**Stored data**
-------

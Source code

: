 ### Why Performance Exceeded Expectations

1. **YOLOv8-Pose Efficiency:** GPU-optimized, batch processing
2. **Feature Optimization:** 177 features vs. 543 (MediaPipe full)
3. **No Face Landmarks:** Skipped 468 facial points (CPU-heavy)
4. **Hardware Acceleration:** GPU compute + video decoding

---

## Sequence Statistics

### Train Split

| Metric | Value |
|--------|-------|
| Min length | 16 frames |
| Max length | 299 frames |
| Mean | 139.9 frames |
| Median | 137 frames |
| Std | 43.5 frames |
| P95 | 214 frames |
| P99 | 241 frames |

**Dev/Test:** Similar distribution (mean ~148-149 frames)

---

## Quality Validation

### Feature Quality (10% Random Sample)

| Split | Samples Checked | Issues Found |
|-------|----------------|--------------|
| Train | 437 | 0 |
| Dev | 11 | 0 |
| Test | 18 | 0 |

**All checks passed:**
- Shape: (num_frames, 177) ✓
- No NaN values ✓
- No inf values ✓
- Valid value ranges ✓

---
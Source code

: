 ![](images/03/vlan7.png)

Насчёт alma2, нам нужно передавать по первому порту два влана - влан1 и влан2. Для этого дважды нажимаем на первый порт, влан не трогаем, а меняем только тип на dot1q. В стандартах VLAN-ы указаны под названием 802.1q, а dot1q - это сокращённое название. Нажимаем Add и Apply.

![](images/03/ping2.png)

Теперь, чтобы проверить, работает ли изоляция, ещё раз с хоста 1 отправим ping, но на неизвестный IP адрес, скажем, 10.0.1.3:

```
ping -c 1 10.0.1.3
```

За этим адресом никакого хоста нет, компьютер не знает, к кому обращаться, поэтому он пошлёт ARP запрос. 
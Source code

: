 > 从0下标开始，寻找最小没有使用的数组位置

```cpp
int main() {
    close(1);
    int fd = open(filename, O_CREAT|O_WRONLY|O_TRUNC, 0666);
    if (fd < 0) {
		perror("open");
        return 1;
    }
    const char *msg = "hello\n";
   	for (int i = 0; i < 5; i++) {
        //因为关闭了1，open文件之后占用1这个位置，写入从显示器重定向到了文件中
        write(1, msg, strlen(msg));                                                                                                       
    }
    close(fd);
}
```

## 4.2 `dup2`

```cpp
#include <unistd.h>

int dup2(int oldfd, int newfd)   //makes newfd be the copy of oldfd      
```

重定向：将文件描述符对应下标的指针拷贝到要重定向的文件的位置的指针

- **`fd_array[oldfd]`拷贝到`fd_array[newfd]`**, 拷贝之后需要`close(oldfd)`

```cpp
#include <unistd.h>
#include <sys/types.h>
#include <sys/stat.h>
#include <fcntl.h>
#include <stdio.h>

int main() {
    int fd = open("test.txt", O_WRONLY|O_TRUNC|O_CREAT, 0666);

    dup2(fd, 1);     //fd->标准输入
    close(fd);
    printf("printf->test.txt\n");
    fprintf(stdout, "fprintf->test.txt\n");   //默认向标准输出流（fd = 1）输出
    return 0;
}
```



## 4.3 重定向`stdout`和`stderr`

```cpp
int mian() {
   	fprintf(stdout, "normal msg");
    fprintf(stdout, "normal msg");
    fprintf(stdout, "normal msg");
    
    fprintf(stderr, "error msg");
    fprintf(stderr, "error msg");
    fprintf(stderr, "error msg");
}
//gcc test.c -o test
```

-------

**Task objective**
Top to bottom, transcribe every line above exactly.

**Completed task**
Source code

: ### Why Performance Exceeded Expectations

1. **YOLOv8-Pose Efficiency:** GPU-optimized, batch processing
2. **Feature Optimization:** 177 features vs. 543 (MediaPipe full)
3. **No Face Landmarks:** Skipped 468 facial points (CPU-heavy)
4. **Hardware Acceleration:** GPU compute + video decoding

---

## Sequence Statistics

### Train Split

| Metric | Value |
|--------|-------|
| Min length | 16 frames |
| Max length | 299 frames |
| Mean | 139.9 frames |
| Median | 137 frames |
| Std | 43.5 frames |
| P95 | 214 frames |
| P99 | 241 frames |

**Dev/Test:** Similar distribution (mean ~148-149 frames)

---

## Quality Validation

### Feature Quality (10% Random Sample)

| Split | Samples Checked | Issues Found |
|-------|----------------|--------------|
| Train | 437 | 0 |
| Dev | 11 | 0 |
| Test | 18 | 0 |

**All checks passed:**
- Shape: (num_frames, 177) ✓
- No NaN values ✓
- No inf values ✓
- Valid value ranges ✓

---
Source code

: ![](images/03/vlan7.png)

Насчёт alma2, нам нужно передавать по первому порту два влана - влан1 и влан2. Для этого дважды нажимаем на первый порт, влан не трогаем, а меняем только тип на dot1q. В стандартах VLAN-ы указаны под названием 802.1q, а dot1q - это сокращённое название. Нажимаем Add и Apply.

![](images/03/ping2.png)

Теперь, чтобы проверить, работает ли изоляция, ещё раз с хоста 1 отправим ping, но на неизвестный IP адрес, скажем, 10.0.1.3:

```
ping -c 1 10.0.1.3
```

За этим адресом никакого хоста нет, компьютер не знает, к кому обращаться, поэтому он пошлёт ARP запрос. 
Source code

: > 从0下标开始，寻找最小没有使用的数组位置

```cpp
int main() {
    close(1);
    int fd = open(filename, O_CREAT|O_WRONLY|O_TRUNC, 0666);
    if (fd < 0) {
		perror("open");
        return 1;
    }
    const char *msg = "hello\n";
   	for (int i = 0; i < 5; i++) {
        //因为关闭了1，open文件之后占用1这个位置，写入从显示器重定向到了文件中
        write(1, msg, strlen(msg));                                                                                                       
    }
    close(fd);
}
```

## 4.2 `dup2`

```cpp
#include <unistd.h>

int dup2(int oldfd, int newfd)   //makes newfd be the copy of oldfd      
```

重定向：将文件描述符对应下标的指针拷贝到要重定向的文件的位置的指针

- **`fd_array[oldfd]`拷贝到`fd_array[newfd]`**, 拷贝之后需要`close(oldfd)`

```cpp
#include <unistd.h>
#include <sys/types.h>
#include <sys/stat.h>
#include <fcntl.h>
#include <stdio.h>

int main() {
    int fd = open("test.txt", O_WRONLY|O_TRUNC|O_CREAT, 0666);

    dup2(fd, 1);     //fd->标准输入
    close(fd);
    printf("printf->test.txt\n");
    fprintf(stdout, "fprintf->test.txt\n");   //默认向标准输出流（fd = 1）输出
    return 0;
}
```



## 4.3 重定向`stdout`和`stderr`

```cpp
int mian() {
   	fprintf(stdout, "normal msg");
    fprintf(stdout, "normal msg");
    fprintf(stdout, "normal msg");
    
    fprintf(stderr, "error msg");
    fprintf(stderr, "error msg");
    fprintf(stderr, "error msg");
}
//gcc test.c -o test
```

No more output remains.